La loi aide les victimes de la traite
FAUX Les aides prévues dans la loi sont restreintes, non chiffrées, et conditionnées à l’approbation d’une commission surveillant un « parcours de sortie de la prostitution ». Seules quelques victimes (moins de 30 en 2017) peuvent donc bénéficier d’une aide qui reste à définir, et seulement dans l’optique d’arrêter le travail sexuel. Dans leur majorité, les victimes de la traite n’ayant pas d’autre solution que de continuer le travail sexuel, elles ne peuvent pas en bénéficier. La rapporteure de la loi s’était opposée à lever la condition d’obtention d’un titre de séjour (de six mois seulement) à « l’arrêt de la prostitution », ce qui a été dénoncé par le Défenseur des Droits comme contraire au principe d’égalité. Cela créé en effet une différence de traitement entre les victimes de la traite : celles méritantes qui parviendraient à arrêter le travail sexuel dans les conditions prévues par la loi, et les autres.

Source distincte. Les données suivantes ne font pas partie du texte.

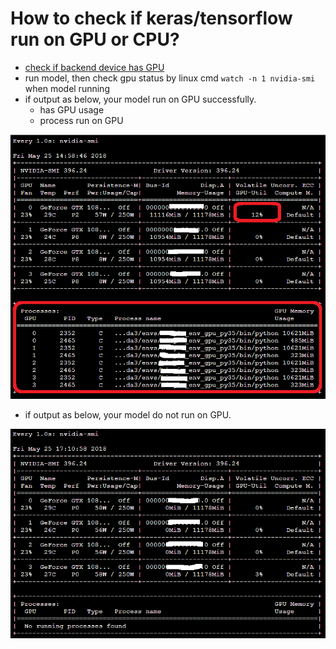 # How to check if keras/tensorflow run on GPU or CPU?


* [check if backend device has GPU](check_backend_devices.ipynb)
* run model, then check gpu status by linux cmd `watch -n 1 nvidia-smi` when model running
* if output as below, your model run on GPU successfully.
   * has GPU usage
   * process run on GPU

![alt tag](run_on_gpu.png)


* if output as below, your model do not run on GPU.

![alt tag](no_run.png) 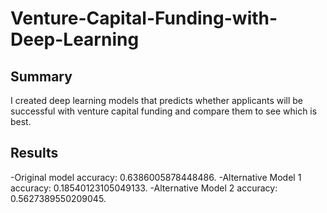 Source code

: # Venture-Capital-Funding-with-Deep-Learning
## Summary
I created deep learning models that predicts whether applicants will be successful with venture capital funding and compare them to see which is best.

## Results
-Original model accuracy: 0.6386005878448486.
-Alternative Model 1 accuracy: 0.18540123105049133.
-Alternative Model 2 accuracy: 0.5627389550209045.
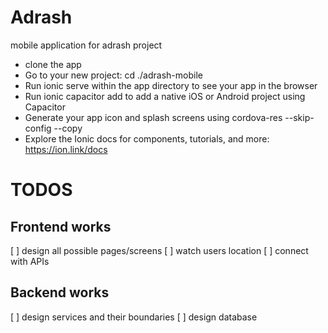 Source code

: # Adrash
mobile application for adrash project

- clone the app
- Go to your new project: cd ./adrash-mobile
- Run ionic serve within the app directory to see your app in the browser
- Run ionic capacitor add to add a native iOS or Android project using Capacitor
- Generate your app icon and splash screens using cordova-res --skip-config --copy
- Explore the Ionic docs for components, tutorials, and more: https://ion.link/docs

# TODOS

## Frontend works
[ ] design all possible pages/screens
[ ] watch users location
[ ] connect with APIs

## Backend works
[ ] design services and their boundaries
[ ] design database

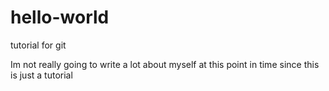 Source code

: # hello-world
tutorial for git

Im not really going to write a lot about myself at this point in time since
this is just a tutorial
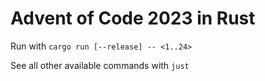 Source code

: # Advent of Code 2023 in Rust

Run with `cargo run [--release] -- <1..24>`

See all other available commands with `just` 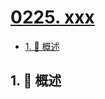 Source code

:# [0225. xxx](https://github.com/Tdahuyou/TNotes.leetcode/tree/main/notes/0225.%20xxx)

<!-- region:toc -->

- [1. 📝 概述](#1--概述)

<!-- endregion:toc -->

## 1. 📝 概述
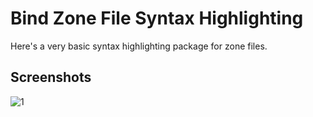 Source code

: # Bind Zone File Syntax Highlighting

Here's a very basic syntax highlighting package for zone files.

## Screenshots

![1](https://raw.githubusercontent.com/compilenix/vscode-zonefile/master/screenshot_1.png)
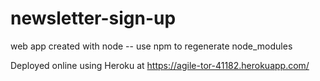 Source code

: # newsletter-sign-up
web app created with node -- use npm to regenerate node_modules

Deployed online using Heroku at https://agile-tor-41182.herokuapp.com/
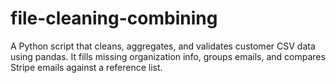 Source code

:# file-cleaning-combining
A Python script that cleans, aggregates, and validates customer CSV data using pandas. It fills missing organization info, groups emails, and compares Stripe emails against a reference list. 
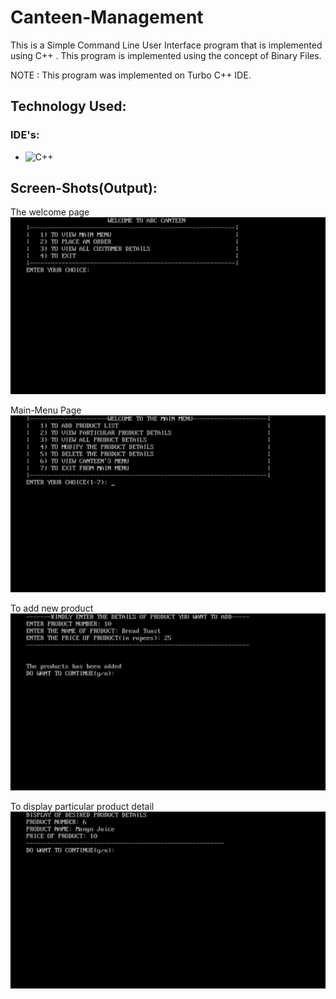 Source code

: # Canteen-Management

This is a Simple Command Line User Interface program that is implemented using C++ . 
This program is implemented using the concept of Binary Files.

NOTE : This program was implemented on Turbo C++ IDE.

## Technology Used:
### IDE's:
- ![C++](https://img.shields.io/badge/c++-%2300599C.svg?style=for-the-badge&logo=c%2B%2B&logoColor=white)

## Screen-Shots(Output):
The welcome page
<img src="https://github.com/Kumar-laxmi/Canteen-Management/blob/main/SCREEN-SHOTS/SS1.png" />

Main-Menu Page
<img src="https://github.com/Kumar-laxmi/Canteen-Management/blob/main/SCREEN-SHOTS/SS2.png" />

To add new product
<img src="https://github.com/Kumar-laxmi/Canteen-Management/blob/main/SCREEN-SHOTS/SS3.png" />

To display particular product detail
<img src="https://github.com/Kumar-laxmi/Canteen-Management/blob/main/SCREEN-SHOTS/SS4.png" />
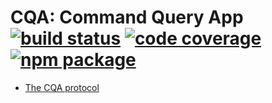 # CQA: Command Query App [![build status][travis-badge]][travis] [![code coverage][coveralls-badge]][coveralls] [![npm package][npm-badge]][npm]

[travis-badge]: https://img.shields.io/travis/mwikstrom/cqa.svg?style=flat-square
[travis]: https://travis-ci.org/mwikstrom/cqa
[coveralls-badge]: https://img.shields.io/coveralls/github/mwikstrom/cqa.svg?style=flat-square
[coveralls]: https://coveralls.io/github/mwikstrom/cqa
[npm-badge]: https://img.shields.io/npm/v/cqa.svg?style=flat-square
[npm]: https://www.npmjs.org/package/cqa

 * [The CQA protocol](docs/protocol.md)

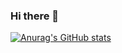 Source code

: ### Hi there 👋


[![Anurag's GitHub stats](https://github-readme-stats.vercel.app/api?username=yingshang)](https://github.com/anuraghazra/github-readme-stats)
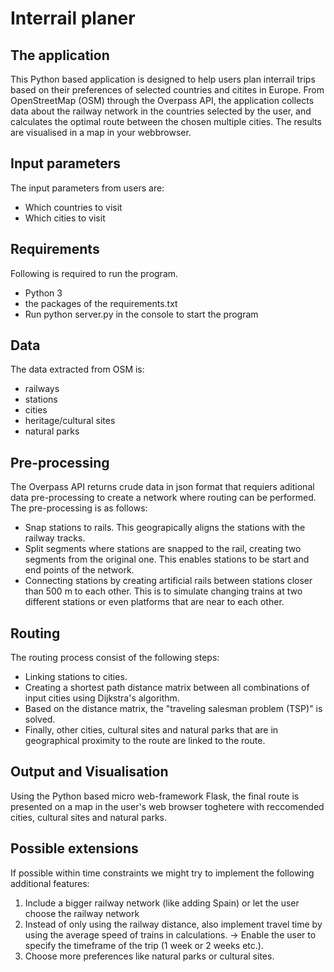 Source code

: # Interrail planer

## The application
This Python based application is designed to help users plan interrail trips based on their preferences of selected countries and citites in Europe. 
From OpenStreetMap (OSM) through the Overpass API, the application collects data about the railway network in the countries selected by the user, and calculates the optimal route between the chosen multiple cities. The results are visualised in a map in your webbrowser. 

## Input parameters
The input parameters from users are:
- Which countries to visit
- Which cities to visit

## Requirements
Following is required to run the program.
- Python 3
- the packages of the requirements.txt
- Run python server.py in the console to start the program

## Data
The data extracted from OSM is:
- railways
- stations
- cities
- heritage/cultural sites
- natural parks

## Pre-processing
The Overpass API returns crude data in json format that requiers aditional data pre-processing to create a network where routing can be performed.
The pre-processing is as follows:
- Snap stations to rails. This geograpically aligns the stations with the railway tracks. 
- Split segments where stations are snapped to the rail, creating two segments from the original one. This enables stations to be start and end points of the network. 
- Connecting stations by creating artificial rails between stations closer than 500 m to each other. This is to simulate changing trains at two different stations or even platforms that are near to each other. 

## Routing
The routing process consist of the following steps:
- Linking stations to cities. 
- Creating a shortest path distance matrix between all combinations of input cities using Dijkstra's algorithm.
- Based on the distance matrix, the "traveling salesman problem (TSP)" is solved.
- Finally, other cities, cultural sites and natural parks that are in geographical proximity to the route are linked to the route. 

## Output and Visualisation
Using the Python based micro web-framework Flask, the final route is presented on a map in the user's web browser toghetere with reccomended cities, cultural sites and natural parks.

## Possible extensions
If possible within time constraints we might try to implement the following additional features:
1)	Include a bigger railway network (like adding Spain) or let the user choose the railway network
1)	Instead of only using the railway distance, also implement travel time by using the average speed of trains in calculations.
→ Enable the user to specify the timeframe of the trip (1 week or 2 weeks etc.).
2)	Choose more preferences like natural parks or cultural sites.
 

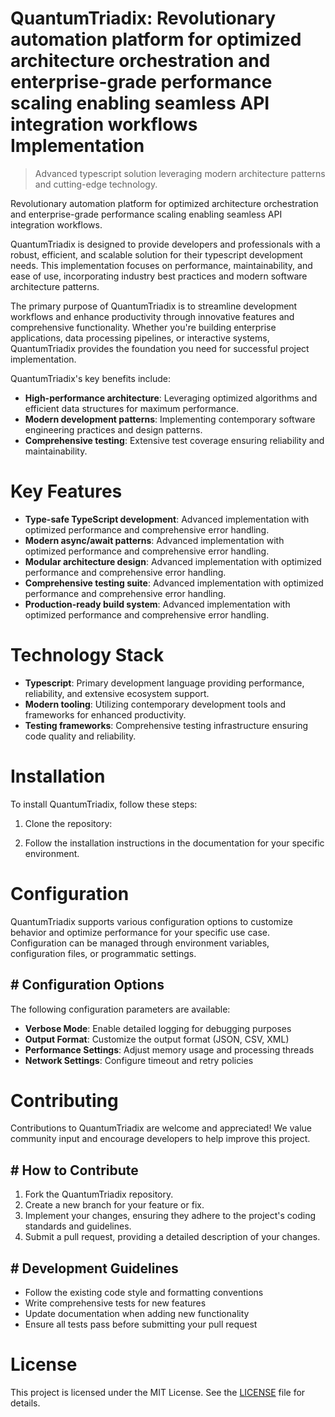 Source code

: <!-- fallback_QuantumTriadix_20250802204104_29384 -->

# QuantumTriadix: Revolutionary automation platform for optimized architecture orchestration and enterprise-grade performance scaling enabling seamless API integration workflows Implementation
> Advanced typescript solution leveraging modern architecture patterns and cutting-edge technology.

Revolutionary automation platform for optimized architecture orchestration and enterprise-grade performance scaling enabling seamless API integration workflows.

QuantumTriadix is designed to provide developers and professionals with a robust, efficient, and scalable solution for their typescript development needs. This implementation focuses on performance, maintainability, and ease of use, incorporating industry best practices and modern software architecture patterns.

The primary purpose of QuantumTriadix is to streamline development workflows and enhance productivity through innovative features and comprehensive functionality. Whether you're building enterprise applications, data processing pipelines, or interactive systems, QuantumTriadix provides the foundation you need for successful project implementation.

QuantumTriadix's key benefits include:

* **High-performance architecture**: Leveraging optimized algorithms and efficient data structures for maximum performance.
* **Modern development patterns**: Implementing contemporary software engineering practices and design patterns.
* **Comprehensive testing**: Extensive test coverage ensuring reliability and maintainability.

# Key Features

* **Type-safe TypeScript development**: Advanced implementation with optimized performance and comprehensive error handling.
* **Modern async/await patterns**: Advanced implementation with optimized performance and comprehensive error handling.
* **Modular architecture design**: Advanced implementation with optimized performance and comprehensive error handling.
* **Comprehensive testing suite**: Advanced implementation with optimized performance and comprehensive error handling.
* **Production-ready build system**: Advanced implementation with optimized performance and comprehensive error handling.

# Technology Stack

* **Typescript**: Primary development language providing performance, reliability, and extensive ecosystem support.
* **Modern tooling**: Utilizing contemporary development tools and frameworks for enhanced productivity.
* **Testing frameworks**: Comprehensive testing infrastructure ensuring code quality and reliability.

# Installation

To install QuantumTriadix, follow these steps:

1. Clone the repository:


2. Follow the installation instructions in the documentation for your specific environment.

# Configuration

QuantumTriadix supports various configuration options to customize behavior and optimize performance for your specific use case. Configuration can be managed through environment variables, configuration files, or programmatic settings.

## # Configuration Options

The following configuration parameters are available:

* **Verbose Mode**: Enable detailed logging for debugging purposes
* **Output Format**: Customize the output format (JSON, CSV, XML)
* **Performance Settings**: Adjust memory usage and processing threads
* **Network Settings**: Configure timeout and retry policies

# Contributing

Contributions to QuantumTriadix are welcome and appreciated! We value community input and encourage developers to help improve this project.

## # How to Contribute

1. Fork the QuantumTriadix repository.
2. Create a new branch for your feature or fix.
3. Implement your changes, ensuring they adhere to the project's coding standards and guidelines.
4. Submit a pull request, providing a detailed description of your changes.

## # Development Guidelines

* Follow the existing code style and formatting conventions
* Write comprehensive tests for new features
* Update documentation when adding new functionality
* Ensure all tests pass before submitting your pull request

# License

This project is licensed under the MIT License. See the [LICENSE](https://github.com/ludo53/QuantumTriadix/blob/main/LICENSE) file for details.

La pénalisation des clients réduit le nombre de victimes de la traite
FAUX La logique prohibitionniste veut que la demande des clients pour des services sexuels crée la demande pour la traite. Il suffirait donc d’empêcher le travail sexuel pour empêcher la traite. En pratique les choses ne se font pas aussi magiquement. La traite des êtres humains n’est pas un phénomène particulier aux industries du sexe mais existe dans la plupart des industries dans lesquelles les droits des travailleurs ne sont pas garantis ou lorsqu’une main d’œuvre sans papiers ne peut bénéficier d’aucune protection. En Suède, présentée en modèle, la police a publié un rapport sur la traite qui montre pourtant une augmentation du phénomène. (7) Le tableau ci-dessous reprend les chiffres des différentes infractions identifiées. En Norvège, le nombre de victimes identifiées bat régulièrement de nouveaux records, dont une majorité de victimes à des fins de prostitution forcée. (8) Enfin en France, le nombre de femmes nigérianes victimes de la traite accompagnées par les Amis du Bus des Femmes a augmenté de 33% en 2017 par rapport à 2016 année du vote de la pénalisation.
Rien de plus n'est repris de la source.